Par ce que j’ai dit des procédés métallurgiques usités en Asie Mineure, on peut apprécier la nature des métaux qui sortent des usines turques et les pertes immenses qu’ils y subissent. En moyenne, on peut admettre que dans la fonte et le raffinage de l’argent, du cuivre et du plomb, les métallurgistes turcs perdent 32 pour 100 sur le premier, 12 pour 100 sur le second et 10 pour 100 sur le troisième ; or, comme l’Asie Mineure fournit annuellement 693,589 kilog. d’argent, 175,437 kilog. de plomb, et 1,206,773 kilog. de cuivre, il s’ensuit que chaque année, on y perd dans les usines, en nombre rond, près de 200,000 kilog. d’argent, plus de 100,000 kilog. de cuivre, et plus de 40,000 kil. de plomb, ce qui, pris ensemble, fait une perte annuelle de plus de 300,000 kilogr. de métaux ; et, comme le montant annuel de tous les produits métalliques de l’Asie Mineure en argent, cuivre et plomb est de 2.075,801 kil., on voit que les procédés de la fonte occasionnent annuellement un déficit au-delà du cinquième du chiffre total de la production ? Que dirait-on en Europe si, sur 100 kil. d’argent que renfermerait un minerai, plus de 20 kil. de ce métal étaient perdus dans l’opération métallurgique[1] ? Que dirait-on si, pour produire 100,000 kil. de métaux (cuivre, argent et plomb), on devait en perdre plus de 20,000 kil. ? Et cependant telles sont relativement les pertes qu’entraîne l’exploitation vicieuse des richesses métalliques de l’Asie Mineure.

Bientôt peut-être le nombre de ces richesses se sera encore notablement accru, et tout porte à croire que l’Asie Mineure contient de vastes gisemens d’émeri.

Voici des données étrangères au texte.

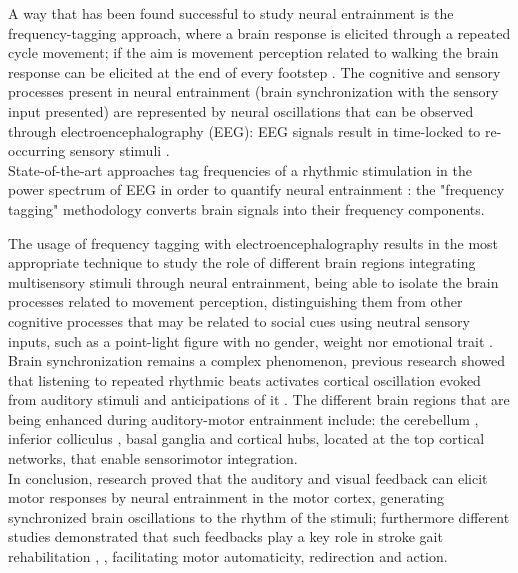 A way that has been found successful to study neural entrainment is the frequency-tagging approach, where a brain response is elicited through a repeated cycle movement; if the aim is movement perception related to walking the brain response can be elicited at the end of every footstep \parencite{Cracco_2022}. The cognitive and sensory processes present in neural entrainment (brain synchronization with the sensory input presented) are represented by neural oscillations that can be observed through electroencephalography (EEG): EEG signals result in time-locked to re-occurring sensory stimuli \parencite{Thut_2012}. \\
State-of-the-art approaches tag frequencies of a rhythmic stimulation in the power spectrum of EEG in order to quantify neural entrainment \parencite{Nozaradan_2011}: the "frequency tagging" methodology converts brain signals into their frequency components. 

The usage of frequency tagging with electroencephalography results in the most appropriate technique to study the role of different brain regions integrating multisensory stimuli through neural entrainment, being able to isolate the brain processes related to movement perception, distinguishing them from other cognitive processes that may be related to social cues using neutral sensory inputs, such as a point-light figure with no gender, weight nor emotional trait \parencite{Cracco_2022}. \\
Brain synchronization remains a complex phenomenon, previous research showed that listening to repeated rhythmic beats activates cortical oscillation evoked from auditory stimuli and anticipations of it \parencite{Snyder_2005}. The different brain regions that are being enhanced during auditory-motor entrainment include: the cerebellum \parencite{Grahn_2011}, inferior colliculus \parencite{Tierney_2013}, basal ganglia \parencite{Thaut_2009} and cortical hubs, located at the top cortical networks, that enable sensorimotor integration. \\
In conclusion, research proved that the auditory and visual feedback can elicit motor responses by neural entrainment in the motor cortex, generating synchronized brain oscillations to the rhythm of the stimuli; furthermore different studies demonstrated that such feedbacks play a key role in stroke gait rehabilitation \parencite{Chen_2018}, \parencite{Bolognini_2016}, facilitating motor automaticity, redirection and action.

En ce moment, l’émeri ne nous arrive guère que des Indes Orientales, et il n’a jusqu’à ce jour été trouvé en Europe que

  1. En Autriche, où les procédés métallurgiques n’ont pas encore atteint le même degré de perfection qu’en Angleterre ou en France, on ne perd dans la fonte des minerais argentifères que 5 kilogrammes sur 100.